Permenant Error

Both drives are good at this moment, given the data provided.

You “need” to run a SMART extended/long tests on each drive. From the command line, enter smartctl -t long /dev/sdd for the SSD, and run this command on all your drives, replacing sdd with the drive ident. If the test passes, you are good, if it fails, odds are your drive must be replaced. You can always post the output of the drive SMART data like you did above if you need to ask a question about it.

The SSD has 3 “Pending” sector errors. That becomes a more notable problem when they become Reallocated Sectors (ID 5), but even that alone would not warrant replacement. Also the Pending Sector errors can just go away and often do, not not always. You have a Wear Level of 100% (higher is better) and no other indications. What I find is odd, all the SMART tests conducted at hour 20881. I have no idea what happened there. It looks like the drive started a selftest and then restarted for whatever unknown reason.

Your HDD looks perfectly fine.

Run those SMART long tests on all your drives.

Now to address your boot-pool issue. In your original post you have 12 CKSUM errors listed. Here is what you do for those:

  1. Backup your TrueNAS configuration file.
  2. Run the SMART Long test (if not already accomplished).
  3. If the SMART tests passes, continue, if it fails then you will need to exit this procedure and replace the drive.
  4. If the drive passes, run zpool status -v boot-pool and this gives you a starting reference on the status of your pool.
  5. Run a scrub on the boot-pool zpool scrub boot-pool and wait 2 minutes, then run the same command in step 4. You should see something like “scan: scrub repaired 0B in xx with 0 errors” This is good, it means no more new errors.
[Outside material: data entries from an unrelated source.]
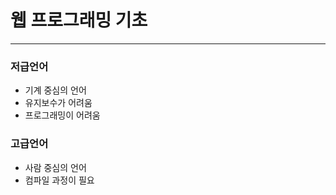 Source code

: 웹 프로그래밍 기초
==================

---

### 저급언어

-	기계 중심의 언어
-	유지보수가 어려움
-	프로그래밍이 어려움

### 고급언어

-	사람 중심의 언어
-	컴파일 과정이 필요
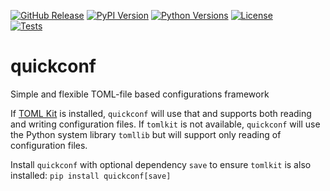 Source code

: [github_release]: https://img.shields.io/github/release/mortencombat/quickconf.svg?logo=github&logoColor=white
[pypi_version]: https://img.shields.io/pypi/v/quickconf.svg?logo=python&logoColor=white
[python_versions]: https://img.shields.io/pypi/pyversions/quickconf.svg?logo=python&logoColor=white
[github_license]: https://img.shields.io/github/license/mortencombat/quickconf.svg?logo=github&logoColor=white
[github_action]: https://github.com/mortencombat/quickconf/actions/workflows/tests.yml/badge.svg?branch=main

[![GitHub Release][github_release]](https://github.com/mortencombat/quickconf/releases/)
[![PyPI Version][pypi_version]](https://pypi.org/project/quickconf/)
[![Python Versions][python_versions]](https://pypi.org/project/quickconf/)
[![License][github_license]](https://github.com/mortencombat/quickconf/blob/main/LICENSE)
<br>
[![Tests][github_action]](https://github.com/mortencombat/quickconf/actions/workflows/tests.yml)

# quickconf

Simple and flexible TOML-file based configurations framework

If [TOML Kit](https://pypi.org/project/tomlkit/) is installed, `quickconf` will use that and supports both reading and writing configuration files. If `tomlkit` is not available, `quickconf` will use the Python system library `tomllib` but will support only reading of configuration files.

Install `quickconf` with optional dependency `save` to ensure `tomlkit` is also installed: `pip install quickconf[save]`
If it has more errors then post that result here, but still go to the next step.
  6. To clear these errors run zpool clear boot-pool and then you can repeat the step 4 command. Your CHSUM errors should be gone. If they come back in a few days/weeks, then the drive may need to be replaced, and I’m making assumptions that you leave the NAS on all the time and you are not doing anything strange to it.

All these troubleshooting steps are in my Drive Troubleshooting Flowcharts. I recommend you download the few pages of steps and you could also use that for now or any future problems you have. It is much faster than waiting on someone in a forum to respond.

The only true problem I see is no routine SMART testing scheduled. I’m not sure how comfortable you would be trying to install Multi-Report, it isn’t very difficult but if you don’t know how to use Linux, it would be a learning process. I recommend a daily SMART Short test on all drives, and a Weekly SMART Long test on all drives. Of course, if a drive has a long test scheduled, the short test does not need to be run on that same day. Multi-Report handles all that for you, just install, run the config where you basically enter your email address for the report to go to, and select Automatic Compensation for if you have any drives with an error value that you want to monitor, then set the script to run in CRON Jobs once a day. Every day you would get a report emailed to you and the subject line will end in “All is Good”, or “Warning”, or “Critical”. Of course you want the “All is Good”. Quite a few people use this script.

If you have any questions, ask. Also, take a look at the troubleshooting flowcharts, they would possibly answer a few questions as well.

EDIT: One last thing as it seems to come up often lately, this statement is not the results for the entire drive, this is a quick power on selftest, very little drive diagnostics (very little):

It only means something if the result is “FAILED”. I rarely see “FAILED” because most drives fail in other ways and are replaced before this status is ever displayed.